There may not be a genre with as limited a capacity to surprise a grown audience as the still-ubiquitous coming-of-age drama: While teenage kicks may switch from generation to generation, the process of self-realization they accompany remains universally constant. It’s the subtler textures of environment and character, then, that distinguish entries like Francois Peloquin’s debut feature, “The Sound of Trees,” from the dewy-eyed dross. Short and bittersweet, this portrait of a 17-year-old trainee lumberjack seeking a life larger than his rural corner of Quebec benefits from a close, compassionate view of its protagonist’s community — including several adults who haven’t yet found their own direction.

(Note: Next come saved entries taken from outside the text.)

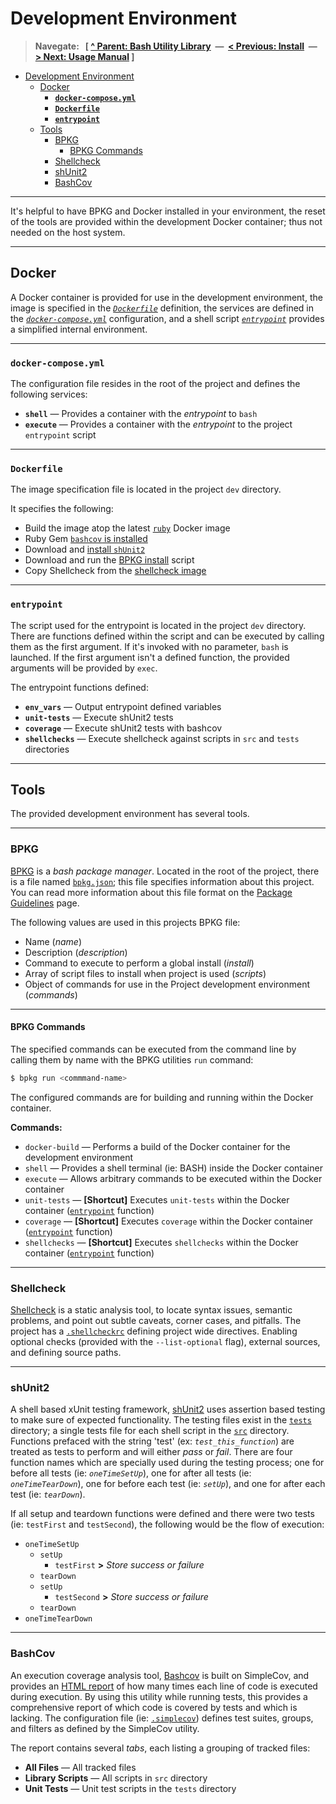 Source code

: # Development Environment

> **Navegate: &nbsp; [ [^ Parent: Bash Utility Library](../README.md) &nbsp;&mdash;&nbsp; [< Previous: Install](./INSTALL.md) &nbsp;&mdash;&nbsp; [> Next: Usage Manual](./MANUAL.md) ]**

- [Development Environment](#development-environment)
  - [Docker](#docker)
    - [**`docker-compose.yml`**](#docker-composeyml)
    - [**`Dockerfile`**](#dockerfile)
    - [**`entrypoint`**](#entrypoint)
  - [Tools](#tools)
    - [BPKG](#bpkg)
      - [BPKG Commands](#bpkg-commands)
    - [Shellcheck](#shellcheck)
    - [shUnit2](#shunit2)
    - [BashCov](#bashcov)

---

It's helpful to have BPKG and Docker installed in your environment, the reset of the tools are provided within the development Docker container; thus not needed on the host system.

---


## Docker

A Docker container is provided for use in the development environment, the image is specified in the [_`Dockerfile`_](../dev/Dockerfile) definition, the services are defined in the [_`docker-compose.yml`_](../docker-compose.yml) configuration, and a shell script [_`entrypoint`_](../dev/entrypoint) provides a simplified internal environment.

---


### **`docker-compose.yml`**

The configuration file resides in the root of the project and defines the following services:

  - **`shell`** &mdash; Provides a container with the _entrypoint_ to `bash`
  - **`execute`** &mdash; Provides a container with the _entrypoint_ to the project `entrypoint` script

---


### **`Dockerfile`**

The image specification file is located in the project `dev` directory.

It specifies the following:

- Build the image atop the latest [`ruby`](https://hub.docker.com/_/ruby) Docker image
- Ruby Gem [`bashcov` is installed](https://github.com/infertux/bashcov#installation)
- Download and [install `shUnit2`](https://github.com/kward/shunit2)
- Download and run the [BPKG install](https://bpkg.sh#install) script
- Copy Shellcheck from the [shellcheck image](https://hub.docker.com/r/koalaman/shellcheck)

---


### **`entrypoint`**

The script used for the entrypoint is located in the project `dev` directory.  There are functions defined within the script and can be executed by calling them as the first argument.  If it's invoked with no parameter, `bash` is launched.  If the first argument isn't a defined function, the provided arguments will be provided by `exec`.

The entrypoint functions defined:

- **`env_vars`** &mdash; Output entrypoint defined variables
- **`unit-tests`** &mdash; Execute shUnit2 tests
- **`coverage`** &mdash; Execute shUnit2 tests with bashcov
- **`shellchecks`** &mdash; Execute shellcheck against scripts in `src` and `tests` directories

---


## Tools

The provided development environment has several tools.

---


### BPKG

[BPKG](https://bpkg.sh/) is a _bash package manager_.  Located in the root of the project, there is a file named [`bpkg.json`](../bpkg.json); this file specifies information about this project.  You can read more information about this file format on the [Package Guidelines](https://bpkg.sh/guidelines/) page.

The following values are used in this projects BPKG file:

- Name (_name_)
- Description (_description_)
- Command to execute to perform a global install (_install_)
- Array of script files to install when project is used (_scripts_)
- Object of commands for use in the Project development environment (_commands_)

---


#### BPKG Commands

The specified commands can be executed from the command line by calling them by name with the BPKG utilities `run` command:

```bash
$ bpkg run <commmand-name>
```

The configured commands are for building and running within the Docker container.

**Commands:**

- `docker-build` &mdash; Performs a build of the Docker container for the development environment
- `shell` &mdash; Provides a shell terminal (ie: BASH) inside the Docker container
- `execute` &mdash; Allows arbitrary commands to be executed within the Docker container
- `unit-tests` &mdash; **[Shortcut]** Executes `unit-tests` within the Docker container ([`entrypoint`](#entrypoint) function)
- `coverage` &mdash; **[Shortcut]** Executes `coverage` within the Docker container ([`entrypoint`](#entrypoint) function)
- `shellchecks` &mdash; **[Shortcut]** Executes `shellchecks` within the Docker container ([`entrypoint`](#entrypoint) function)

---


### Shellcheck

[Shellcheck](https://github.com/koalaman/shellcheck) is a static analysis tool, to locate syntax issues, semantic problems, and point out subtle caveats, corner cases, and pitfalls.  The project has a [`.shellcheckrc`](../.shellcheckrc) defining project wide directives.  Enabling optional checks (provided with the `--list-optional` flag), external sources, and defining source paths.  

---


### shUnit2

A shell based xUnit testing framework, [shUnit2](https://github.com/kward/shunit2) uses assertion based testing to make sure of expected functionality.  The testing files exist in the [`tests`](../tests) directory; a single tests file for each shell script in the [`src`](../src) directory.  Functions prefaced with the string 'test' (ex: _`test_this_function`_) are treated as tests to perform and will either _pass_ or _fail_.  There are four function names which are specially used during the testing process; one for before all tests (ie: _`oneTimeSetUp`_), one for after all tests (ie: _`oneTimeTearDown`_), one for before each test (ie: _`setUp`_), and one for after each test (ie: _`tearDown`_).

If all setup and teardown functions were defined and there were two tests (ie: `testFirst` and `testSecond`), the following would be the flow of execution:

- `oneTimeSetUp`
  - `setUp`
    - `testFirst` **>** _Store success or failure_
  - `tearDown`
  - `setUp`
    - `testSecond` **>** _Store success or failure_
  - `tearDown`
- `oneTimeTearDown`

---


### BashCov

An execution coverage analysis tool, [Bashcov](https://github.com/infertux/bashcov) is built on SimpleCov, and provides an [HTML report](../coverage/index.html) of how many times each line of code is executed during execution.  By using this utility while running tests, this provides a comprehensive report of which code is covered by tests and which is lacking.  The configuration file (ie: [`.simplecov`](../.simplecov)) defines test suites, groups, and filters as defined by the SimpleCov utility.

The report contains several _tabs_, each listing a grouping of tracked files:

- **All Files** &mdash; All tracked files
- **Library Scripts** &mdash; All scripts in `src` directory
- **Unit Tests** &mdash; Unit test scripts in the `tests` directory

Balmily shot and dynamically anchored by proven young talent Antoine L’Ecuyer, “Trees” will spread its branches amply on the festival circuit.
Boutique distributors interested in the pic — and there may be a few — might wish to tweak the title slightly: Quite aside from risking unwanted confusion with Gus Van Sant’s recent Cannes dud “The Sea of Trees,” the New Age-y implications of “The Sound of Trees” don’t quite square with its raw, sometimes rowdy portrayal of stir-crazy adolescent debauchery in the small village of Gaspesie — the flat, thirsty vistas of which are shot with appropriately desolate grandeur (going heavy on the late-afternoon lens flares) by Francois Messier-Rheault.

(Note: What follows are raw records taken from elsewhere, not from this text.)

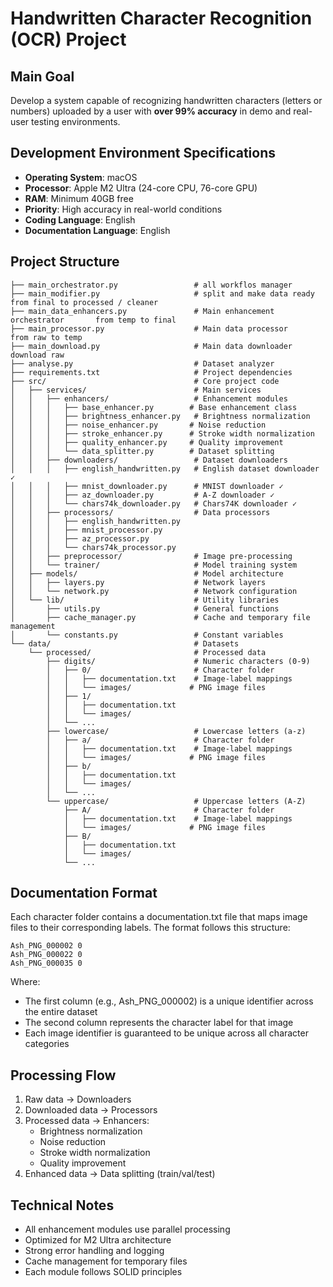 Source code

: # Handwritten Character Recognition (OCR) Project

## Main Goal
Develop a system capable of recognizing handwritten characters (letters or numbers) uploaded by a user with **over 99% accuracy** in demo and real-user testing environments.

## Development Environment Specifications
- **Operating System**: macOS
- **Processor**: Apple M2 Ultra (24-core CPU, 76-core GPU)
- **RAM**: Minimum 40GB free
- **Priority**: High accuracy in real-world conditions
- **Coding Language**: English
- **Documentation Language**: English

## Project Structure
```
├── main_orchestrator.py                 # all workflos manager
├── main_modifier.py                     # split and make data ready           from final to processed / cleaner
├── main_data_enhancers.py               # Main enhancement orchestrator       from temp to final
├── main_processor.py                    # Main data processor                 from raw to temp
├── main_download.py                     # Main data downloader                download raw
├── analyse.py                           # Dataset analyzer
├── requirements.txt                     # Project dependencies
├── src/                                 # Core project code
│   ├── services/                        # Main services
│   │   ├── enhancers/                   # Enhancement modules
│   │   │   ├── base_enhancer.py        # Base enhancement class
│   │   │   ├── brightness_enhancer.py   # Brightness normalization
│   │   │   ├── noise_enhancer.py       # Noise reduction
│   │   │   ├── stroke_enhancer.py      # Stroke width normalization
│   │   │   ├── quality_enhancer.py     # Quality improvement
│   │   │   └── data_splitter.py        # Dataset splitting
│   │   ├── downloaders/                 # Dataset downloaders
│   │   │   ├── english_handwritten.py   # English dataset downloader ✓
│   │   │   ├── mnist_downloader.py      # MNIST downloader ✓
│   │   │   ├── az_downloader.py         # A-Z downloader ✓
│   │   │   └── chars74k_downloader.py   # Chars74K downloader ✓
│   │   ├── processors/                  # Data processors
│   │   │   ├── english_handwritten.py
│   │   │   ├── mnist_processor.py
│   │   │   ├── az_processor.py
│   │   │   └── chars74k_processor.py
│   │   ├── preprocessor/                # Image pre-processing
│   │   └── trainer/                     # Model training system
│   ├── models/                          # Model architecture
│   │   ├── layers.py                    # Network layers
│   │   └── network.py                   # Network configuration
│   └── lib/                             # Utility libraries
│       ├── utils.py                     # General functions
│       ├── cache_manager.py             # Cache and temporary file management
│       └── constants.py                 # Constant variables
└── data/                                # Datasets
    └── processed/                       # Processed data
        ├── digits/                      # Numeric characters (0-9)
        │   ├── 0/                       # Character folder
        │   │   ├── documentation.txt    # Image-label mappings
        │   │   └── images/             # PNG image files
        │   ├── 1/
        │   │   ├── documentation.txt
        │   │   └── images/
        │   └── ...
        ├── lowercase/                   # Lowercase letters (a-z)
        │   ├── a/                       # Character folder
        │   │   ├── documentation.txt    # Image-label mappings
        │   │   └── images/             # PNG image files
        │   ├── b/
        │   │   ├── documentation.txt
        │   │   └── images/
        │   └── ...
        └── uppercase/                   # Uppercase letters (A-Z)
            ├── A/                       # Character folder
            │   ├── documentation.txt    # Image-label mappings
            │   └── images/             # PNG image files
            ├── B/
            │   ├── documentation.txt
            │   └── images/
            └── ...
```

## Documentation Format
Each character folder contains a documentation.txt file that maps image files to their corresponding labels. The format follows this structure:

```
Ash_PNG_000002 0
Ash_PNG_000022 0
Ash_PNG_000035 0
```

Where:
- The first column (e.g., Ash_PNG_000002) is a unique identifier across the entire dataset
- The second column represents the character label for that image
- Each image identifier is guaranteed to be unique across all character categories

## Processing Flow
1. Raw data → Downloaders
2. Downloaded data → Processors
3. Processed data → Enhancers:
   - Brightness normalization
   - Noise reduction
   - Stroke width normalization
   - Quality improvement
4. Enhanced data → Data splitting (train/val/test)

## Technical Notes
- All enhancement modules use parallel processing
- Optimized for M2 Ultra architecture
- Strong error handling and logging
- Cache management for temporary files
- Each module follows SOLID principles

Then again, as a literal reference to the timberyard vocation seemingly prescribed for young Jeremie (L’Ecuyer), “the sound of trees” is perhaps an apt description of the quiet life he yearns to escape — even if the road only takes him as far as the relative metropolis of Quebec City. Dedicated in the closing credits to the helmer’s own son, Peloquin’s film is shot through with a warm understanding of how people shift and widen their personal goalposts as the decades pass, and the compensatory rewards we give ourselves when certain dreams go unfulfilled.
For his part, Jeremie appears to have devoted less thought to what he does want to do with his life than what he emphatically doesn’t. He’s keen on French hip-hop and fast engines, while his derivative dress sense (snapbacks and baggy jeans, with gleaming studs in his ears) acts as an urban-reaching retort to his country surroundings. (It’s also just a couple of years off-trend, as it probably would be so many miles out from the cities of his dreams; the film is strong on such tacitly observed details.) Jeremie lives on the family sawmill with his father, Regis (Roy Dupuis), and his older brother; when the latter leaves town with his new bride, the teenager’s wanderlust grows ever more impatient. The boys’ mother is not in evidence: Whether she passed away or succumbed to similarly restless urges is left for the audience to ponder.

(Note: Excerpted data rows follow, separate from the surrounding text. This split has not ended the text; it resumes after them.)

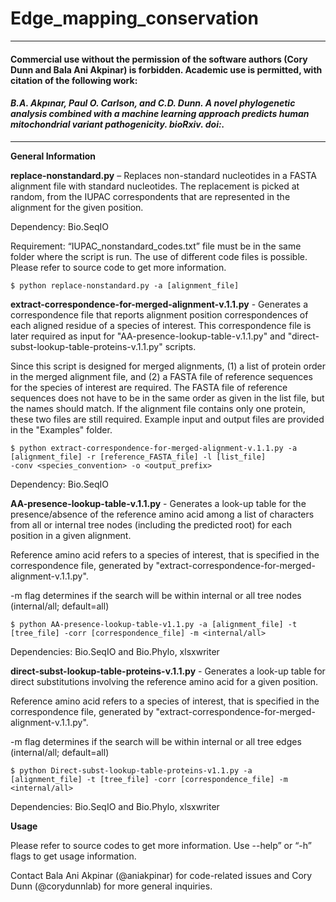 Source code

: # Edge_mapping_conservation

----
#### Commercial use without the permission of the software authors (Cory Dunn and Bala Ani Akpinar) is forbidden. Academic use is permitted, with citation of the following work:

#### _B.A. Akpınar, Paul O. Carlson, and C.D. Dunn. A novel phylogenetic analysis combined with a machine learning approach predicts human mitochondrial variant pathogenicity. bioRxiv. doi:._
----

**General Information**

**replace-nonstandard.py** – Replaces non-standard nucleotides in a FASTA alignment file with standard nucleotides. The replacement is picked at random, from the IUPAC correspondents that are represented in the alignment for the given position. 

Dependency: Bio.SeqIO

Requirement: “IUPAC_nonstandard_codes.txt” file must be in the same folder where the script is run. The use of different code files is possible. Please refer to source code to get more information.

```
$ python replace-nonstandard.py -a [alignment_file]
```


**extract-correspondence-for-merged-alignment-v.1.1.py** - Generates a correspondence file that reports alignment position correspondences of each aligned residue of a species of interest. This correspondence file is later required as input for "AA-presence-lookup-table-v.1.1.py" and "direct-subst-lookup-table-proteins-v.1.1.py" scripts.

Since this script is designed for merged alignments, (1) a list of protein order in the merged alignment file, and
(2) a FASTA file of reference sequences for the species of interest are required. The FASTA file of reference sequences does not have to be in the same order as given in the list file, but the names should match. If the alignment file contains only one protein, these two files are still required. Example input and output files are provided in the "Examples" folder.

```
$ python extract-correspondence-for-merged-alignment-v.1.1.py -a [alignment_file] -r [reference_FASTA_file] -l [list_file]
-conv <species_convention> -o <output_prefix>
```
Dependency: Bio.SeqIO


**AA-presence-lookup-table-v.1.1.py** - Generates a look-up table for the presence/absence of the reference amino acid among a list of characters from all or internal tree nodes (including the predicted root) for each position in a given alignment.

Reference amino acid refers to a species of interest, that is specified in the correspondence file, generated by "extract-correspondence-for-merged-alignment-v.1.1.py".

-m flag determines if the search will be within internal or all tree nodes (internal/all; default=all)

```
$ python AA-presence-lookup-table-v1.1.py -a [alignment_file] -t [tree_file] -corr [correspondence_file] -m <internal/all>
```
Dependencies: Bio.SeqIO and Bio.Phylo, xlsxwriter


**direct-subst-lookup-table-proteins-v.1.1.py** - Generates a look-up table for direct substitutions involving the reference amino acid for a given position.

Reference amino acid refers to a species of interest, that is specified in the correspondence file, generated by "extract-correspondence-for-merged-alignment-v.1.1.py".

-m flag determines if the search will be within internal or all tree edges (internal/all; default=all)

```
$ python Direct-subst-lookup-table-proteins-v1.1.py -a [alignment_file] -t [tree_file] -corr [correspondence_file] -m <internal/all>
```
Dependencies: Bio.SeqIO and Bio.Phylo, xlsxwriter

**Usage**

Please refer to source codes to get more information.
Use --help” or “-h” flags to get usage information. 

Contact Bala Ani Akpinar (@aniakpinar) for code-related issues and Cory Dunn (@corydunnlab) for more general inquiries.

When not helping out in the mill, Jeremie spends his free time burning rubber, getting high and goofing around with childhood friends Francis (Remi Goulet) and P.O. (Charles-Emile Lafleur). Though it’s increasingly evident — first to the viewer, though gradually to Jeremie himself — that he’s outgrowing their company, he’s not yet mature enough to sustain a serious relationship with sometime g.f. Maya (a winning Willia Ferland-Tanguay). Caught in limbo between putting away childish things and accepting the burden of adulthood, the lad whiles away a long, hot summer — as if any other kind exists in this genre — waiting for a sign as to his next move. When it comes, it’s arguably via the actions and crises of his elders: Regis views the future of the family business with a skepticism that matches his son’s, while a spirit of mobilized animosity toward the kids’ local drug dealer surges hotly across the village.
Peloquin’s lean but flavorful script, co-written with Sarah Levesque, resolves these collected tensions — or leaves them to fester — in much the manner you’d expect, but the characters’ modest triumphs and occasionally devastating setbacks are touching all the same. (It helps that a trio of editors have pruned proceedings to a running time of 76 minutes, ideal for the pic’s ambitions and outlook.) There’s a palpable sense here of the spirit of concern, edging into oppressive neighborly judgment, that binds tight populations like this one; it’s as easy to see how our bright but under-stimulated hero is a product of this community as it is to sympathize with his desire to flee.
L’Ecuyer, who first made a youthful impact in the 2008 festival charmer “It’s Not Me, I Swear!,” plays Jeremie beautifully, etching brief, involuntary flashes of boyish desperation amid the character’s swaggering pride and petulance. He’s perfectly matched by Canadian film veteran Dupuis, tender-tough but wry-humored as a father whose sturdy foundations might not bear his children’s closest scrutiny.